Time: 15:00-16:30, May. 13th, 2022

Platform: Zoom

Speaker: Frank Neffke

(Harvard University)

Link: https://us06web.zoom.us/j/81626164288?pwd=Zmp1VG41dXF0by9UZTBRVkxSbjJWZz09

Meeting ID: 816 2616 4288

Passcode: inse

 

Abstract:

How do return migrants from the US to Mexico affect local workers? Return migrants increase the local labor supply, potentially hurting local workers. However, having been exposed to the technologically advanced US economy may also lead to knowledge transfers that benefit non-migrants. Using an instrument based on involuntary return migration, we find that, whereas workers who share returnees' occupations experience a fall in wages, workers in other occupations see their wages rise. These effects are, however, transitory and restricted to the city-industry receiving the returnees. In contrast, returnees permanently alter a city’s long-run industrial composition, by raising employment levels in the local industries that hire them.

 

Speaker:

 

 

Professor Frank Neffke has been a team leader at the Complexity Science Hub Vienna since July 2021. Before joining the Hub, Frank was the Growth Lab's Research Director at the Harvard Kennedy School.
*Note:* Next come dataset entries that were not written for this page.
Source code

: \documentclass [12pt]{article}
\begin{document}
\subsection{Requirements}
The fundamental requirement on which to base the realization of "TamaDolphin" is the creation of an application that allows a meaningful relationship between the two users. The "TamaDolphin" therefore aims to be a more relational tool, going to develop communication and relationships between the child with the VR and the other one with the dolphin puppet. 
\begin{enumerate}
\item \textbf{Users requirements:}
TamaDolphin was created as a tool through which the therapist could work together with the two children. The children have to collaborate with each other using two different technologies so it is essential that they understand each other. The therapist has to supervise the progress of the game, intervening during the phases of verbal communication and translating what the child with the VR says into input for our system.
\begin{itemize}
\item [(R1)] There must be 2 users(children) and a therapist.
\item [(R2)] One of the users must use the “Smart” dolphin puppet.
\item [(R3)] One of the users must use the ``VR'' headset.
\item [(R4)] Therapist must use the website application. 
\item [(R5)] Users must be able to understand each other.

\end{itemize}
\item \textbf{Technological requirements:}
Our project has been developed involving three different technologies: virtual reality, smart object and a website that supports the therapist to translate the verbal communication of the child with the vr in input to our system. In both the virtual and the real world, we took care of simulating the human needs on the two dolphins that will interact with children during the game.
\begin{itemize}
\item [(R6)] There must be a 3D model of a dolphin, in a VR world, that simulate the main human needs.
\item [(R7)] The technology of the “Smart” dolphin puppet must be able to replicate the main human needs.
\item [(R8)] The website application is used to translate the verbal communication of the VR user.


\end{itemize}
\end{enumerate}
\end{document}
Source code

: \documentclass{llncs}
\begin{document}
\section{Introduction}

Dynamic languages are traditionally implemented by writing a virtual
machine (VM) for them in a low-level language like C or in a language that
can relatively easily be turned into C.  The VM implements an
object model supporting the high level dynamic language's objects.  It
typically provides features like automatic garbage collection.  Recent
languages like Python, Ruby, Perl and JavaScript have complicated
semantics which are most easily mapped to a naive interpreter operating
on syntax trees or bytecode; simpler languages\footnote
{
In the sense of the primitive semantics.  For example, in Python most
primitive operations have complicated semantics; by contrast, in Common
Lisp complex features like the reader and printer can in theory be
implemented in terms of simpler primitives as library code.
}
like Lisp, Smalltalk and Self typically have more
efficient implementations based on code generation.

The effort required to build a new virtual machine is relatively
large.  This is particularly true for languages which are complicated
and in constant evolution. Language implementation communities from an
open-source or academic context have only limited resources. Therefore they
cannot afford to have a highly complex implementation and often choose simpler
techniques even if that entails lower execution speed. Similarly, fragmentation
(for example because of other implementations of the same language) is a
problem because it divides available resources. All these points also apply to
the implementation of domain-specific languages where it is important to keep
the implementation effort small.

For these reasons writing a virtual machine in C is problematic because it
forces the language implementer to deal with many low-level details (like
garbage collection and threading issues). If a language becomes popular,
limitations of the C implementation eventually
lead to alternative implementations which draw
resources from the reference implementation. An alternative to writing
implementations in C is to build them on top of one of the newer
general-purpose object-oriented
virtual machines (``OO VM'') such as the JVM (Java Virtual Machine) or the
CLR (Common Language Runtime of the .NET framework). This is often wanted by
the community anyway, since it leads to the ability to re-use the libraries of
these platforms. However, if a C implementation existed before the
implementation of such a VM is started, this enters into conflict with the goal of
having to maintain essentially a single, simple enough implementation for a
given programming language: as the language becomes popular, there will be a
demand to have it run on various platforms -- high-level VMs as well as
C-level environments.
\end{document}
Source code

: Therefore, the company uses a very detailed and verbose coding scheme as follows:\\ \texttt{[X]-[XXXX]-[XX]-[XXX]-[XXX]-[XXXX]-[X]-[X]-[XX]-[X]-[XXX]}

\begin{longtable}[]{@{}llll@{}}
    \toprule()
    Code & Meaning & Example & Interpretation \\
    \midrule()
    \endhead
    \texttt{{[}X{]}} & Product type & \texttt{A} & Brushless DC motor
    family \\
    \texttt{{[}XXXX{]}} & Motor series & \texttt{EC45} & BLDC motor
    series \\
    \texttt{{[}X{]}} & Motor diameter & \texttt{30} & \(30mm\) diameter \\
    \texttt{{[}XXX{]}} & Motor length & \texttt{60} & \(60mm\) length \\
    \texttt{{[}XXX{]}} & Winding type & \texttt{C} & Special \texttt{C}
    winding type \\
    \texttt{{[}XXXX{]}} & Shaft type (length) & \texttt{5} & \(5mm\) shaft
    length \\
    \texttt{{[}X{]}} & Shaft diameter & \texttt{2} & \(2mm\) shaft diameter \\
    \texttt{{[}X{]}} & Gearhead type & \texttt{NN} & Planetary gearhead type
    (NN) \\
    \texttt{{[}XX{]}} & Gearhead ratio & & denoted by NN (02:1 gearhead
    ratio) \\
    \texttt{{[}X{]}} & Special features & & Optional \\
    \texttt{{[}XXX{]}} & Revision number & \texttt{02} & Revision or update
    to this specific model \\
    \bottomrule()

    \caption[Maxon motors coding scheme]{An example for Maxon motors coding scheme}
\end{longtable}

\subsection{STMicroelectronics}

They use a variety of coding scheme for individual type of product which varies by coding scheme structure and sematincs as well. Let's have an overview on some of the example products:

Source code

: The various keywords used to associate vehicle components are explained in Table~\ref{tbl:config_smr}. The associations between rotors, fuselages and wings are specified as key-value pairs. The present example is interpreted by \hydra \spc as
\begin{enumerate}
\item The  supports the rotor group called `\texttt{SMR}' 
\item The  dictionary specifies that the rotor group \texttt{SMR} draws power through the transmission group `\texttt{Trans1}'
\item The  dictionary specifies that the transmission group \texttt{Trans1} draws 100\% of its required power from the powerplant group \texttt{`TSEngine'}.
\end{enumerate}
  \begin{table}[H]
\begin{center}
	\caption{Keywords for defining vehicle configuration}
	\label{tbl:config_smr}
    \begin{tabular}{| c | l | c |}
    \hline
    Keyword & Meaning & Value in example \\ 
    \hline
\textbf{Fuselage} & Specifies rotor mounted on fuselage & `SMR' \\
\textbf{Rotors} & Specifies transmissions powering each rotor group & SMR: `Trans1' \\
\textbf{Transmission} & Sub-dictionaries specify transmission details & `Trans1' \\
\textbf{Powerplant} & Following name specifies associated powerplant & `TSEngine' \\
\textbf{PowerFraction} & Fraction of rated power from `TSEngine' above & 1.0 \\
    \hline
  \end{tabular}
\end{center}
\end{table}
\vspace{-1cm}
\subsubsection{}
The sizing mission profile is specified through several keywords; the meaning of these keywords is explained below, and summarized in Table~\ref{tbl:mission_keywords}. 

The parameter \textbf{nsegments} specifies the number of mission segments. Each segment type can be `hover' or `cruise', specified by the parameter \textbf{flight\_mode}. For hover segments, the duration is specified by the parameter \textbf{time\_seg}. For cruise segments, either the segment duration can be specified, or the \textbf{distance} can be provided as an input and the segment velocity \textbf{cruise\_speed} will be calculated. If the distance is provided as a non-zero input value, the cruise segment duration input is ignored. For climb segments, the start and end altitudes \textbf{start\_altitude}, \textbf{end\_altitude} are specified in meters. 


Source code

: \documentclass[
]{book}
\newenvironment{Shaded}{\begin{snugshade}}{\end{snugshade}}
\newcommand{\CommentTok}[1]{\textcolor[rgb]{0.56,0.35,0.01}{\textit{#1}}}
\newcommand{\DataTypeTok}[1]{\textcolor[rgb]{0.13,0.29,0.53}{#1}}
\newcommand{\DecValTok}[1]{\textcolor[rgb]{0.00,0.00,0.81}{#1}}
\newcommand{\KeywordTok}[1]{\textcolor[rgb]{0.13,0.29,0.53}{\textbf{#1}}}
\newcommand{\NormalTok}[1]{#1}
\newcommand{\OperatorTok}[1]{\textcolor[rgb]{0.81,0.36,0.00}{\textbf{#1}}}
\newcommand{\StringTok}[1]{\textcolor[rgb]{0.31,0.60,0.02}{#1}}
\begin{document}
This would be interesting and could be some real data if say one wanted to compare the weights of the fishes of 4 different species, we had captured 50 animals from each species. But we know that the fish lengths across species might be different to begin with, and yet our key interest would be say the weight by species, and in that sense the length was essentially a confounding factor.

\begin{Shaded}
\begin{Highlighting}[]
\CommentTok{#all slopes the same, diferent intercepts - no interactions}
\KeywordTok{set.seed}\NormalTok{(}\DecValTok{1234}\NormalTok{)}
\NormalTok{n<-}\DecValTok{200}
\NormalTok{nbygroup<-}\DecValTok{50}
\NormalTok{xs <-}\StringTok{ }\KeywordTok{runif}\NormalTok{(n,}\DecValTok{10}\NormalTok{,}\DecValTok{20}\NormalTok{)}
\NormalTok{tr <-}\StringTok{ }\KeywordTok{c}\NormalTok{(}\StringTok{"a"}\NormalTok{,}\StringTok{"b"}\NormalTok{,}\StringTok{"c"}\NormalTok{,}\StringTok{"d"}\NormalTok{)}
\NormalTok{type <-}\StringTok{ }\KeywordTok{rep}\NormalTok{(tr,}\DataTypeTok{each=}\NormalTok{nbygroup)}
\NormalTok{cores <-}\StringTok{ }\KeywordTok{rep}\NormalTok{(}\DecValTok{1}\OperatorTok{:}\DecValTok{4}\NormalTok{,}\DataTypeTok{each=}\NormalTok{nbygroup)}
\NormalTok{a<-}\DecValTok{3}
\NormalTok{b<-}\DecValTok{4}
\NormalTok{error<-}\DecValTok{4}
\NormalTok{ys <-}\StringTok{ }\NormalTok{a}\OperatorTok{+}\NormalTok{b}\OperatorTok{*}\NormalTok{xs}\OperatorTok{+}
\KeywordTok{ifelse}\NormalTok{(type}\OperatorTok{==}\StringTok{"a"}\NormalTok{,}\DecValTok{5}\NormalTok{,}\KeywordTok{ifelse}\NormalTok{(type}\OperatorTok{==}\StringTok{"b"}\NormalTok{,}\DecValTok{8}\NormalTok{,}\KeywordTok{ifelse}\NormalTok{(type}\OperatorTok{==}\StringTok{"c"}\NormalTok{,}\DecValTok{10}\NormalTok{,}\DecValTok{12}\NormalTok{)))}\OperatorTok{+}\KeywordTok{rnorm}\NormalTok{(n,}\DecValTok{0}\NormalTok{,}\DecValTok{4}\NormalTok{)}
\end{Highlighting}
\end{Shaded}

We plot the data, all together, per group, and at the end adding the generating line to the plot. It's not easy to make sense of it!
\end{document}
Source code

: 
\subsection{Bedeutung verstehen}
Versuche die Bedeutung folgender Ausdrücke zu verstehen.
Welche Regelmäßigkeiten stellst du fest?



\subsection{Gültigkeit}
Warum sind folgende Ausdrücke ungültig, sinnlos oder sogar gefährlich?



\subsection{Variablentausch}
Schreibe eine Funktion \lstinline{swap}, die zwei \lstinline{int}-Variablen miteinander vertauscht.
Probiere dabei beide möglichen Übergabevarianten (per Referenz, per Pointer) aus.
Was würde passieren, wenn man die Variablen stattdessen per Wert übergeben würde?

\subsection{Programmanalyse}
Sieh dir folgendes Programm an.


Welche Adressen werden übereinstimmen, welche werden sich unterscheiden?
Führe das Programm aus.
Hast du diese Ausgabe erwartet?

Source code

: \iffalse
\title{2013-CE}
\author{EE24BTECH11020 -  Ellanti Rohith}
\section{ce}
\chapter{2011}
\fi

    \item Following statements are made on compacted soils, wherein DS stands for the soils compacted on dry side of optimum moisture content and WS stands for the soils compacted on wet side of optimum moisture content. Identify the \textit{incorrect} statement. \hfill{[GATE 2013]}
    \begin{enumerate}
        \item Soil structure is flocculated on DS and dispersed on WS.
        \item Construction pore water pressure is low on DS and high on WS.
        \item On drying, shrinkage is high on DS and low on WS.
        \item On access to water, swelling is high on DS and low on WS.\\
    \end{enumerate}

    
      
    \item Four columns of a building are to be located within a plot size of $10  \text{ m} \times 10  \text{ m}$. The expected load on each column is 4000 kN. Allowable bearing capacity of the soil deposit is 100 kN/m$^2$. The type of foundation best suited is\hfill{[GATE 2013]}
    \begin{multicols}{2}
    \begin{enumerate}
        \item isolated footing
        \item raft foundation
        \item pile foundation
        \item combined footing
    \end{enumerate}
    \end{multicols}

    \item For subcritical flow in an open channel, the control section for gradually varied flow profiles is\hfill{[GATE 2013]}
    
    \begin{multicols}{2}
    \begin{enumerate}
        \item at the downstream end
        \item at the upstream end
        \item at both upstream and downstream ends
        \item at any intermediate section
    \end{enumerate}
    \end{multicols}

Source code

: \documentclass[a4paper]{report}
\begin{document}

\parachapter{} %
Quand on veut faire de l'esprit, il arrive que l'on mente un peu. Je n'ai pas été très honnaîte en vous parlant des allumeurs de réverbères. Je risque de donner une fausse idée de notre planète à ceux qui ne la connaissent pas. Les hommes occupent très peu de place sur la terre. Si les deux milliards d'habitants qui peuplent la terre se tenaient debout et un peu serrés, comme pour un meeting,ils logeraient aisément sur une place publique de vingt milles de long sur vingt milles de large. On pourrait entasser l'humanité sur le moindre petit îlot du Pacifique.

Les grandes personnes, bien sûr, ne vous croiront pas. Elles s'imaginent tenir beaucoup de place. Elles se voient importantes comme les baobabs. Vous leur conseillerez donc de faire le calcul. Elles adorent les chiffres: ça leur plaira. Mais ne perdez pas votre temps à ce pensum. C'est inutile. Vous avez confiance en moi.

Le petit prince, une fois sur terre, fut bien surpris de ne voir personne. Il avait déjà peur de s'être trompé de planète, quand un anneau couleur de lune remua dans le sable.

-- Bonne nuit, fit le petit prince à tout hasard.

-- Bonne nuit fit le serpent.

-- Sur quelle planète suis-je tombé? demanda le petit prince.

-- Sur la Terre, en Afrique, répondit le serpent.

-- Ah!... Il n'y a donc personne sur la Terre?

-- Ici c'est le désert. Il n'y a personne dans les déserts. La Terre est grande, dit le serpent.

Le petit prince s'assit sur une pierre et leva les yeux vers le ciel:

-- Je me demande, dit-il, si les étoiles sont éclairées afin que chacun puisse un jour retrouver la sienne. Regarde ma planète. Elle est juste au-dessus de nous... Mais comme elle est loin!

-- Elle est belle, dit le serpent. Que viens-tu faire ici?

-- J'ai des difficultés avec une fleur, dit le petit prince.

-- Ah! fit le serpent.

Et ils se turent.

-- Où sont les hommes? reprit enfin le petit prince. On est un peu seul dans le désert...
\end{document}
He joined the Growth Lab at Harvard's Center for International Development as a Research Fellow in 2012. His research focuses on economic transformation and growth, from the macro-level of structural change in regional and national economies to the micro-level of firm diversification and the career paths of individuals. This research has shed light on topics ranging from structural transformation and new growth paths in regional economies, economic complexity and the role of cities, local labor markets, the importance of division of labor, human capital and teams in modern economies, the consequences of job displacement and the future of work. Before joining CID, Frank worked as an assistant professor at the Erasmus School of Economics in Rotterdam, The Netherlands. He holds a Ph. D. in Economic Geography from Utrecht University in 2009.